#### Material for the task
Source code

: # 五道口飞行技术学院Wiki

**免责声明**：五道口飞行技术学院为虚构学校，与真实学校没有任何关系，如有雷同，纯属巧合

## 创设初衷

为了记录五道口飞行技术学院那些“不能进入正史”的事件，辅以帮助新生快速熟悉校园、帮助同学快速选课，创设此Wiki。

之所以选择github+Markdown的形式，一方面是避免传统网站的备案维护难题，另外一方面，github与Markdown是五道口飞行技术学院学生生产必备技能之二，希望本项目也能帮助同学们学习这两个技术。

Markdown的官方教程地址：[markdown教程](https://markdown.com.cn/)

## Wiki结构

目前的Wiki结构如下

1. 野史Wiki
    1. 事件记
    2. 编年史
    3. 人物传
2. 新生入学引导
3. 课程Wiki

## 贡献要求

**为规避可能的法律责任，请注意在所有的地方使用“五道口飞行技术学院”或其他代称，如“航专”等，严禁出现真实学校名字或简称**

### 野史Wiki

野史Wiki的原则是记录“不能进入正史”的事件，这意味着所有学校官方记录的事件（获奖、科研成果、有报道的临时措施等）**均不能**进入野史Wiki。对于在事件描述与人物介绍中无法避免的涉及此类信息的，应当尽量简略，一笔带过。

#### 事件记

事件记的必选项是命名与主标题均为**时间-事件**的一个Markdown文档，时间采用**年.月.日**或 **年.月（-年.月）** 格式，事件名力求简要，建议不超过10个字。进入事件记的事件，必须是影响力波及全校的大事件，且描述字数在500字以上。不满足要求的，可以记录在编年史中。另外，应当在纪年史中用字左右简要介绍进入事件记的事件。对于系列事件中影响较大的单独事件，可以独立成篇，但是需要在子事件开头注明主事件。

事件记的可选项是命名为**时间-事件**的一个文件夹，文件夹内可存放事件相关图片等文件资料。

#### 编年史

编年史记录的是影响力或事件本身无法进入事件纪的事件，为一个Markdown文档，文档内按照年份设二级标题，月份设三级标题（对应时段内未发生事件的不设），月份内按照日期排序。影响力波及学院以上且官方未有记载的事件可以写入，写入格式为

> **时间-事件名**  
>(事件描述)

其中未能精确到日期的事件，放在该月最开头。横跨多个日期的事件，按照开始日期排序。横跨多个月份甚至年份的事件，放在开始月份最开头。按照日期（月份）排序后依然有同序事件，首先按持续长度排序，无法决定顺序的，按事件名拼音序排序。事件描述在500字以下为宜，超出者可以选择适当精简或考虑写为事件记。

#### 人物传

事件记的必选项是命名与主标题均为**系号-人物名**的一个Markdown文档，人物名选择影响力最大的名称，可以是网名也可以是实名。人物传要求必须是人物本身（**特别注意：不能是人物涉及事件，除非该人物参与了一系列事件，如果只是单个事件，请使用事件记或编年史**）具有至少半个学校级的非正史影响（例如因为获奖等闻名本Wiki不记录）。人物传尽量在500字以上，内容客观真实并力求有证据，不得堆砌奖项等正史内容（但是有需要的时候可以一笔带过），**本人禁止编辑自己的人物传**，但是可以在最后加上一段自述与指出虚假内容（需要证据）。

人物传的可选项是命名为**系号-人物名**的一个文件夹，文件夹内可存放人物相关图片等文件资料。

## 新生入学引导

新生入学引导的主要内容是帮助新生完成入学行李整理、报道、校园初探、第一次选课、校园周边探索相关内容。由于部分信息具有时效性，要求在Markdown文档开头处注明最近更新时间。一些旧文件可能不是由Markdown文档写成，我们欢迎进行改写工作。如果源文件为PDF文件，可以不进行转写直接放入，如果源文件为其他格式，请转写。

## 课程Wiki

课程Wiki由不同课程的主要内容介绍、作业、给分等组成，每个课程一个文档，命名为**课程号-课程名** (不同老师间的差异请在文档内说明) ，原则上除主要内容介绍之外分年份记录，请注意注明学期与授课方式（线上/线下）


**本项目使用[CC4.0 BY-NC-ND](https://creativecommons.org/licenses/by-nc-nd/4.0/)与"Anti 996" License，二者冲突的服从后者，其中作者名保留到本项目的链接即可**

#### Your task
Lines containing the string "https" are the ones to copy from the entries above.

#### Solution
Markdown的官方教程地址：[markdown教程](https://markdown.com.cn/)
**本项目使用[CC4.0 BY-NC-ND](https://creativecommons.org/licenses/by-nc-nd/4.0/)与"Anti 996" License，二者冲突的服从后者，其中作者名保留到本项目的链接即可**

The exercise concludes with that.